== Segment start ==

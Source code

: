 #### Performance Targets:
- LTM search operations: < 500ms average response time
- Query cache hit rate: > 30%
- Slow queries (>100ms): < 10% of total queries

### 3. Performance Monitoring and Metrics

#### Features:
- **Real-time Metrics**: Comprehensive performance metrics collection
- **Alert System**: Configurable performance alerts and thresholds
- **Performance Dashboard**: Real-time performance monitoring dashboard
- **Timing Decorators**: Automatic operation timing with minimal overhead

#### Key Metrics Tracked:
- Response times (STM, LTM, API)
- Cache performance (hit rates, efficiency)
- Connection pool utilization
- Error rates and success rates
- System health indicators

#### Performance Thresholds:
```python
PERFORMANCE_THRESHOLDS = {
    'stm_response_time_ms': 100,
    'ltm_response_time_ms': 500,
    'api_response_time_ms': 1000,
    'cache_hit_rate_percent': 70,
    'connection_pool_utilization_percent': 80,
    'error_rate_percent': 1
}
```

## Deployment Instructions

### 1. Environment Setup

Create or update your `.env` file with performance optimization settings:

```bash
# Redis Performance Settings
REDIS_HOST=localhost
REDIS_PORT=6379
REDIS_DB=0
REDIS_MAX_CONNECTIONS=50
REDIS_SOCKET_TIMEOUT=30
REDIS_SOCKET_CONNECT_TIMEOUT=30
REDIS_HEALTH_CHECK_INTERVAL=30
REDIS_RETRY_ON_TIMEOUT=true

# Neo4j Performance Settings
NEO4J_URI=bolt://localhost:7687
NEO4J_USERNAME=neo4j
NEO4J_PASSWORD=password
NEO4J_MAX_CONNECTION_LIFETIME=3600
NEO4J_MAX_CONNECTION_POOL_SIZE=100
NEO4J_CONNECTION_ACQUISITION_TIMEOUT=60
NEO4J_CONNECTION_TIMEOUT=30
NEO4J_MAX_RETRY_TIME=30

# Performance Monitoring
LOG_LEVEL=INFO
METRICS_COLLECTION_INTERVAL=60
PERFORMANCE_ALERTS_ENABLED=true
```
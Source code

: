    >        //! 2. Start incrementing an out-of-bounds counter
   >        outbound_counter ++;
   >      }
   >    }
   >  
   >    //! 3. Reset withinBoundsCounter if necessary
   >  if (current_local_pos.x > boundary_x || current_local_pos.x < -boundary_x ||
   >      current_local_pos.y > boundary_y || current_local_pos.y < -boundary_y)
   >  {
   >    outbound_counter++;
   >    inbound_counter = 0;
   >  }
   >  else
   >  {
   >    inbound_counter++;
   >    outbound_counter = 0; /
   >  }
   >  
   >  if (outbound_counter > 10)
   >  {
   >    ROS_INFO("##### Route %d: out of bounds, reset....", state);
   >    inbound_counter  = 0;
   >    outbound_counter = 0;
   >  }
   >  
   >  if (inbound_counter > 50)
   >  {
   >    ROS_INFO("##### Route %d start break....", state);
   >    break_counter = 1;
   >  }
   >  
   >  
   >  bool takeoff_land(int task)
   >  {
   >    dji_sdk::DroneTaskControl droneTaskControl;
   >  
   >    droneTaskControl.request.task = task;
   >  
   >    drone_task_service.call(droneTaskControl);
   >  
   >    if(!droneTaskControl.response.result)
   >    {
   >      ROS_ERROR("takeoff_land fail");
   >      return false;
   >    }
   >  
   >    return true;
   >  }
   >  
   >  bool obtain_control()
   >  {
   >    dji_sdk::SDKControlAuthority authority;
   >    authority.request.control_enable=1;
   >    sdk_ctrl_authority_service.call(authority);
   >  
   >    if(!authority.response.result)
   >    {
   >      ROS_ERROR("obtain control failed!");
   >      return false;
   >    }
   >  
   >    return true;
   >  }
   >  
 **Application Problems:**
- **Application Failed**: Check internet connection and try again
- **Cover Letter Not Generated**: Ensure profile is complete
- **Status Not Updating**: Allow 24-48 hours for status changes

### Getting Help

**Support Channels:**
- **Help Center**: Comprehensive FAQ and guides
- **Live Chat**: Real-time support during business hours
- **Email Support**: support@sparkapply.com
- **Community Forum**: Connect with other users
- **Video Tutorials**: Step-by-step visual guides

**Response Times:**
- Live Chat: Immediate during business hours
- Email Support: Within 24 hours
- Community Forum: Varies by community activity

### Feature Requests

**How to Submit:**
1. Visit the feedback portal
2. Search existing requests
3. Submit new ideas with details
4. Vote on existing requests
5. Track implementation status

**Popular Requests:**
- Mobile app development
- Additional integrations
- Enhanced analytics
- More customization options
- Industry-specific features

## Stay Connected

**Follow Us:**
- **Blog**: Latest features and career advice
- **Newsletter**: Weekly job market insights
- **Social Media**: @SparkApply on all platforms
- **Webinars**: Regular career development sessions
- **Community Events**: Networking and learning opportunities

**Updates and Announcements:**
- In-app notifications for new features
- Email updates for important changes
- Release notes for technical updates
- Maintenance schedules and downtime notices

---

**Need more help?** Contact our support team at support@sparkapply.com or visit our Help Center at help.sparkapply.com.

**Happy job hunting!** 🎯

== Segment end ==

## Assignment:
Only the lines from the beginning of the data above through the line containing "withinBoundsCounter if necessary" should be repeated, exactly as they appear.

## Output:
Source code

: #### Performance Targets:
- LTM search operations: < 500ms average response time
- Query cache hit rate: > 30%
- Slow queries (>100ms): < 10% of total queries

### 3. Performance Monitoring and Metrics

#### Features:
- **Real-time Metrics**: Comprehensive performance metrics collection
- **Alert System**: Configurable performance alerts and thresholds
- **Performance Dashboard**: Real-time performance monitoring dashboard
- **Timing Decorators**: Automatic operation timing with minimal overhead

#### Key Metrics Tracked:
- Response times (STM, LTM, API)
- Cache performance (hit rates, efficiency)
- Connection pool utilization
- Error rates and success rates
- System health indicators

#### Performance Thresholds:
```python
PERFORMANCE_THRESHOLDS = {
    'stm_response_time_ms': 100,
    'ltm_response_time_ms': 500,
    'api_response_time_ms': 1000,
    'cache_hit_rate_percent': 70,
    'connection_pool_utilization_percent': 80,
    'error_rate_percent': 1
}
```

## Deployment Instructions

### 1. Environment Setup

Create or update your `.env` file with performance optimization settings:

```bash
# Redis Performance Settings
REDIS_HOST=localhost
REDIS_PORT=6379
REDIS_DB=0
REDIS_MAX_CONNECTIONS=50
REDIS_SOCKET_TIMEOUT=30
REDIS_SOCKET_CONNECT_TIMEOUT=30
REDIS_HEALTH_CHECK_INTERVAL=30
REDIS_RETRY_ON_TIMEOUT=true

# Neo4j Performance Settings
NEO4J_URI=bolt://localhost:7687
NEO4J_USERNAME=neo4j
NEO4J_PASSWORD=password
NEO4J_MAX_CONNECTION_LIFETIME=3600
NEO4J_MAX_CONNECTION_POOL_SIZE=100
NEO4J_CONNECTION_ACQUISITION_TIMEOUT=60
NEO4J_CONNECTION_TIMEOUT=30
NEO4J_MAX_RETRY_TIME=30

# Performance Monitoring
LOG_LEVEL=INFO
METRICS_COLLECTION_INTERVAL=60
PERFORMANCE_ALERTS_ENABLED=true
```
Source code

:    >        //! 2. Start incrementing an out-of-bounds counter
   >        outbound_counter ++;
   >      }
   >    }
   >  
   >    //! 3. Reset withinBoundsCounter if necessary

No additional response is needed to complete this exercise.